Призыв Радека пал на благодатную почву. Немало энергичных молодых китайцев, мечтавших сделать партийную карьеру в Москве, открыто выступили против Московского отделения Компартии Китая. Во главе их встал 22-летний уроженец провинции Аньхой, член Комсомола Китая Чэнь Шаоюй, заклеймивший теоретические и практические установки Жэнь Чжосюаня словом «рафаиловщина» (по псевдониму Жэня — Рафаил), прозвучавшим как приговор. В результате весной 1926 года учебный процесс оказался почти полностью парализован. Впрочем, в июне начались каникулы и студенты, в том числе Дэн, переехали в подмосковный санаторий «Тарасовка» (по Ярославской железной дороге). Однако и здесь, на вольном воздухе, Чэнь и его товарищи не хотели прекращать полемику. В июне или июле они провели бурное общее собрание, направленное против Жэнь Чжосюаня и других «боссов» Московского отделения. Оно не прекращалось четыре дня: до тех пор, пока прибывший в «Тарасовку» Радек не объявил от имени ЦК ВКП(б), Исполкома Коминтерна и ректората университета о ликвидации Московского отделения китайской компартии и рассмотрении в ближайшее время вопроса о переводе китайских студентов-коммунистов в ряды большевистской партии136. Летом 1926 года Жэнь Чжосюань выехал на родину.

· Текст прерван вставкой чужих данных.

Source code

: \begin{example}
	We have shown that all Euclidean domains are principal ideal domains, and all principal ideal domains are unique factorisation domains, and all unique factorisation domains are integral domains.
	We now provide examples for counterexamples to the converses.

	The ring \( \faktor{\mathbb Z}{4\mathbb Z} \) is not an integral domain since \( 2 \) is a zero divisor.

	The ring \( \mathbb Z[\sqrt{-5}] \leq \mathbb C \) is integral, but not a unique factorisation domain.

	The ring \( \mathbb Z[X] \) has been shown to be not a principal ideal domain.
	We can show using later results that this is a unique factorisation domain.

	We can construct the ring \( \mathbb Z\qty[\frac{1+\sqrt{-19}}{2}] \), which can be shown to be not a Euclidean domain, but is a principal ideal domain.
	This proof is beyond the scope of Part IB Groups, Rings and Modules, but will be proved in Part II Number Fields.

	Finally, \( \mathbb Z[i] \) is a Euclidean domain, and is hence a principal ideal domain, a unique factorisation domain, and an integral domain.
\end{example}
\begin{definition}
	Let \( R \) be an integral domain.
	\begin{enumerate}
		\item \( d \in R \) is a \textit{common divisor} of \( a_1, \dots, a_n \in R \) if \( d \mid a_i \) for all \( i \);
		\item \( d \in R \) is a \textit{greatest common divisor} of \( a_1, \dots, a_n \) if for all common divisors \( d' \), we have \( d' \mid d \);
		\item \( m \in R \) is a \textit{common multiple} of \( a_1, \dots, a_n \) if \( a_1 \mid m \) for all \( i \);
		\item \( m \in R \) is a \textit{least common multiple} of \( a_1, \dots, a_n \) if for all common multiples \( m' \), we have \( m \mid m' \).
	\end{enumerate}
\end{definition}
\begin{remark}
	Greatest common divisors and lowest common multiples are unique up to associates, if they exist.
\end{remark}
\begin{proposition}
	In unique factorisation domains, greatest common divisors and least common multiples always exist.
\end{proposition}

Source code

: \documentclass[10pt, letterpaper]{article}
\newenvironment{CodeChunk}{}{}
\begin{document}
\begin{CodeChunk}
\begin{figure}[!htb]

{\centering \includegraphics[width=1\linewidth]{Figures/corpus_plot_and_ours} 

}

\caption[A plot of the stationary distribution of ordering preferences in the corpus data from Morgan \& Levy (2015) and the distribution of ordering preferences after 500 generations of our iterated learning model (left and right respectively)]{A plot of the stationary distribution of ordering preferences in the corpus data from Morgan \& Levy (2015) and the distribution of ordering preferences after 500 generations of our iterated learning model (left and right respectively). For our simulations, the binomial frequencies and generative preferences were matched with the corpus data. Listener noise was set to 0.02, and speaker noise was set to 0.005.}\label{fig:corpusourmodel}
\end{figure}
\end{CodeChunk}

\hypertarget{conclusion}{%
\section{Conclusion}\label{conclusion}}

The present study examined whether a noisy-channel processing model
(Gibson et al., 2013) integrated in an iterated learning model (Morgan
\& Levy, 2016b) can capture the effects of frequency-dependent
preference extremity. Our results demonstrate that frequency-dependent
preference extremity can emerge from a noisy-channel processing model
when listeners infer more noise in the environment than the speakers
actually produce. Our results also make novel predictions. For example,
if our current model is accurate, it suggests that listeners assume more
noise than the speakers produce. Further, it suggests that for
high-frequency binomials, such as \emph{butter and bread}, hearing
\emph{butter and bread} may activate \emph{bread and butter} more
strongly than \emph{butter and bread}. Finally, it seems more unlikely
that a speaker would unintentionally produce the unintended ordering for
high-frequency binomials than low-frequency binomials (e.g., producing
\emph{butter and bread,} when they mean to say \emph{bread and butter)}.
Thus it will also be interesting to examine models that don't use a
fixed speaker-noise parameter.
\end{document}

После этого все китайские студенты-коммунисты, в том числе Дэн, по решению Оргбюро ЦК большевистской партии стали кандидатами в члены ВКП(б), что сделало их полностью зависимыми от советских большевиков, руководивших университетским парткомом. Ведь кандидаты не обладали правом решающего голоса и не могли занимать выборные должности, так что конкурировать с полноправными членами партии, тем более с теми, кто возглавлял партком Университета им. Сунь Ятсена, они не могли. Да и парткомовское начальство, придерживавшееся, в отличие от ректора Радека, точно таких же, как «боссы» Московского отделения, взглядов на партстроительство, не позволяло им никакой самодеятельности. Так что по иронии судьбы методы партработы в Университете им. Сунь Ятсена не изменились. Все члены партии и комсомола по-прежнему были обязаны принимать участие в многочасовых партийных собраниях, а также других мероприятиях: групповых дискуссиях и заседаниях «кружков текущей политики», где от них требовалось публично выражать преданность партийному руководству137. Секретарь же парткома университета Седников неустанно внушал китайским студентам, что ни о какой демократии в партии, ведущей борьбу за победу революции, говорить нельзя; демократия в ней допустима только тогда, когда партия завершит строительство социализма138.